PROBLEM TO SOLVE
Begin at the line below that has "One of my fields" and stop after the line that has "Most speakers in". Please restate only those lines, word for word.

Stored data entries
------------------------------------------------------------------------
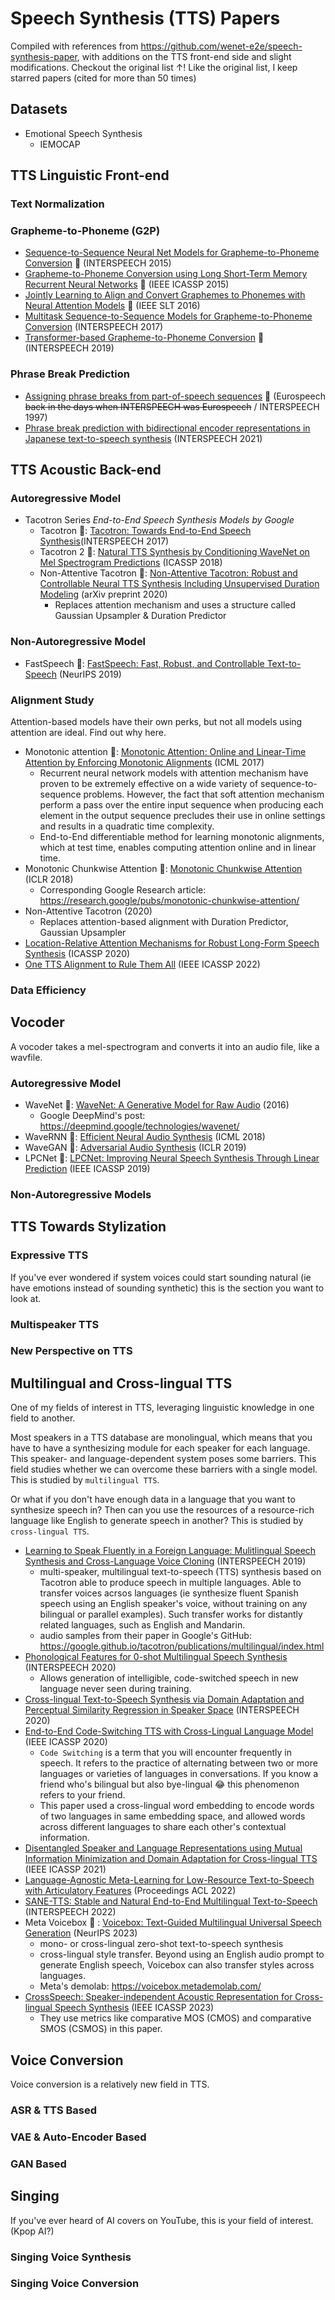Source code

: # Speech Synthesis (TTS) Papers
Compiled with references from https://github.com/wenet-e2e/speech-synthesis-paper, with additions on the TTS front-end side and slight modifications.
Checkout the original list &uarr;!
Like the original list, I keep starred papers (cited for more than 50 times)

## Datasets
* Emotional Speech Synthesis
    * IEMOCAP
 
## TTS Linguistic Front-end
### Text Normalization

### Grapheme-to-Phoneme (G2P)
* [Sequence-to-Sequence Neural Net Models for Grapheme-to-Phoneme Conversion](https://arxiv.org/abs/1506.00196) :stars: (INTERSPEECH 2015)
* [Grapheme-to-Phoneme Conversion using Long Short-Term Memory Recurrent Neural Networks](https://static.googleusercontent.com/media/research.google.com/en//pubs/archive/43264.pdf) :stars: (IEEE ICASSP 2015)
* [Jointly Learning to Align and Convert Graphemes to Phonemes with Neural Attention Models](https://arxiv.org/abs/1610.06540) :stars: (IEEE SLT 2016)
* [Multitask Sequence-to-Sequence Models for Grapheme-to-Phoneme Conversion](https://www.isca-archive.org/interspeech_2017/milde17_interspeech.html) (INTERSPEECH 2017)
* [Transformer-based Grapheme-to-Phoneme Conversion](https://arxiv.org/abs/2004.06338) :stars: (INTERSPEECH 2019)
  
### Phrase Break Prediction
* [Assigning phrase breaks from part-of-speech sequences](https://www.isca-archive.org/eurospeech_1997/black97b_eurospeech.html) :stars: (Eurospeech ~~back in the days when INTERSPEECH was Eurospeech~~ / INTERSPEECH 1997)
* [Phrase break prediction with bidirectional encoder representations in Japanese text-to-speech synthesis](https://arxiv.org/abs/2104.12395) (INTERSPEECH 2021)

## TTS Acoustic Back-end
### Autoregressive Model
* Tacotron Series <i>End-to-End Speech Synthesis Models by Google</i>
    * Tacotron :stars:: [Tacotron: Towards End-to-End Speech Synthesis](https://arxiv.org/abs/1703.10135)(INTERSPEECH 2017)
    * Tacotron 2 :stars:: [Natural TTS Synthesis by Conditioning WaveNet on Mel Spectrogram Predictions](https://arxiv.org/abs/1712.05884) (ICASSP 2018)
    * Non-Attentive Tacotron :stars:: [Non-Attentive Tacotron: Robust and Controllable Neural TTS Synthesis Including Unsupervised Duration Modeling](https://arxiv.org/pdf/2010.04301v1.pdf) (arXiv preprint 2020)
      * Replaces attention mechanism and uses a structure called Gaussian Upsampler & Duration Predictor

### Non-Autoregressive Model
* FastSpeech :stars:: [FastSpeech: Fast, Robust, and Controllable Text-to-Speech](https://arxiv.org/abs/1905.09263) (NeurIPS 2019)

### Alignment Study
Attention-based models have their own perks, but not all models using attention are ideal. Find out why here.
* Monotonic attention :stars:: [Monotonic Attention: Online and Linear-Time Attention by Enforcing Monotonic Alignments](https://arxiv.org/abs/1704.00784) (ICML 2017)
    * Recurrent neural network models with attention mechanism have proven to be extremely effective on a wide variety of sequence-to-sequence problems. However, the fact that soft attention mechanism perform a pass over the entire input sequence when producing each element in the output sequence precludes their use in online settings and results in a quadratic time complexity.
    * End-to-End differentiable method for learning monotonic alignments, which at test time, enables computing attention online and in linear time.
* Monotonic Chunkwise Attention :stars:: [Monotonic Chunkwise Attention](https://arxiv.org/abs/1712.05382) (ICLR 2018)
    * Corresponding Google Research article: https://research.google/pubs/monotonic-chunkwise-attention/
* Non-Attentive Tacotron (2020)
    * Replaces attention-based alignment with Duration Predictor, Gaussian Upsampler
* [Location-Relative Attention Mechanisms for Robust Long-Form Speech Synthesis](https://arxiv.org/abs/1910.10288) (ICASSP 2020)
* [One TTS Alignment to Rule Them All](https://ieeexplore.ieee.org/document/9747707) (IEEE ICASSP 2022) 

### Data Efficiency

## Vocoder
A vocoder takes a mel-spectrogram and converts it into an audio file, like a wavfile.

### Autoregressive Model
* WaveNet :stars:: [WaveNet: A Generative Model for Raw Audio](https://arxiv.org/abs/1609.03499) (2016)
   * Google DeepMind's post: https://deepmind.google/technologies/wavenet/
* WaveRNN :stars:: [Efficient Neural Audio Synthesis](https://arxiv.org/abs/1802.08435) (ICML 2018)
* WaveGAN :stars:: [Adversarial Audio Synthesis](https://arxiv.org/abs/1802.04208) (ICLR 2019)
* LPCNet :stars:: [LPCNet: Improving Neural Speech Synthesis Through Linear Prediction](https://arxiv.org/abs/1810.11846) (IEEE ICASSP 2019)

### Non-Autoregressive Models

## TTS Towards Stylization
### Expressive TTS
If you've ever wondered if system voices could start sounding natural (ie have emotions instead of sounding synthetic) this is the section you want to look at.

### Multispeaker TTS

### New Perspective on TTS

## Multilingual and Cross-lingual TTS
One of my fields of interest in TTS, leveraging linguistic knowledge in one field to another.

Most speakers in a TTS database are monolingual, which means that you have to have a synthesizing module for each speaker for each language. This speaker- and language-dependent system poses some barriers. This field studies whether we can overcome these barriers with a single model. This is studied by `multilingual TTS`.

Or what if you don't have enough data in a language that you want to synthesize speech in? Then can you use the resources of a resource-rich language like English to generate speech in another? This is studied by `cross-lingual TTS`.

* [Learning to Speak Fluently in a Foreign Language: Mulitlingual Speech Synthesis and Cross-Language Voice Cloning](https://arxiv.org/abs/1907.04448) (INTERSPEECH 2019)
    * multi-speaker, multilingual text-to-speech (TTS) synthesis based on Tacotron able to produce speech in multiple languages. Able to transfer voices acrsos languages (ie synthesize fluent Spanish speech using an English speaker's voice, without training on any bilingual or parallel examples). Such transfer works for distantly related languages, such as English and Mandarin.
    * audio samples from their paper in Google's GitHub: https://google.github.io/tacotron/publications/multilingual/index.html
* [Phonological Features for 0-shot Multilingual Speech Synthesis](http://www.interspeech2020.org/uploadfile/pdf/Wed-2-11-4.pdf) (INTERSPEECH 2020)
    * Allows generation of intelligible, code-switched speech in new language never seen during training.
* [Cross-lingual Text-to-Speech Synthesis via Domain Adaptation and Perceptual Similarity Regression in Speaker Space](http://www.interspeech2020.org/uploadfile/pdf/Wed-2-11-5.pdf) (INTERSPEECH 2020)
* [End-to-End Code-Switching TTS with Cross-Lingual Language Model](https://ieeexplore.ieee.org/document/9054722) (IEEE ICASSP 2020)
   * `Code Switching` is a term that you will encounter frequently in speech. It refers to the practice of alternating between two or more languages or varieties of languages in conversations. If you know a friend who's bilingual but also bye-lingual :joy: this phenomenon refers to your friend.
   * This paper used a cross-lingual word embedding to encode words of two languages in same embedding space, and allowed words across different languages to share each other's contextual information.
* [Disentangled Speaker and Language Representations using Mutual Information Minimization and Domain Adaptation for Cross-lingual TTS](https://ieeexplore.ieee.org/document/9414226) (IEEE ICASSP 2021)
* [Language-Agnostic Meta-Learning for Low-Resource Text-to-Speech with Articulatory Features](https://aclanthology.org/2022.acl-long.472/) (Proceedings ACL 2022)
* [SANE-TTS: Stable and Natural End-to-End Multilingual Text-to-Speech](https://arxiv.org/abs/2206.12132) (INTERSPEECH 2022)
* Meta Voicebox :stars: : [Voicebox: Text-Guided Multilingual Universal Speech Generation]() (NeurIPS 2023)
   * mono- or cross-lingual zero-shot text-to-speech synthesis
   * cross-lingual style transfer. Beyond using an English audio prompt to generate English speech, Voicebox can also transfer styles across languages.
   * Meta's demolab: https://voicebox.metademolab.com/
* [CrossSpeech: Speaker-independent Acoustic Representation for Cross-lingual Speech Synthesis](https://arxiv.org/pdf/2302.14370.pdf) (IEEE ICASSP 2023)
   * They use metrics like comparative MOS (CMOS) and comparative SMOS (CSMOS) in this paper.


## Voice Conversion
Voice conversion is a relatively new field in TTS.
### ASR & TTS Based
### VAE & Auto-Encoder Based
### GAN Based

## Singing
If you've ever heard of AI covers on YouTube, this is your field of interest. (Kpop AI?)
### Singing Voice Synthesis
### Singing Voice Conversion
------------------------------------------------------------------------
FINISHED TASK
One of my fields of interest in TTS, leveraging linguistic knowledge in one field to another.

Most speakers in a TTS database are monolingual, which means that you have to have a synthesizing module for each speaker for each language. This speaker- and language-dependent system poses some barriers. This field studies whether we can overcome these barriers with a single model. This is studied by `multilingual TTS`.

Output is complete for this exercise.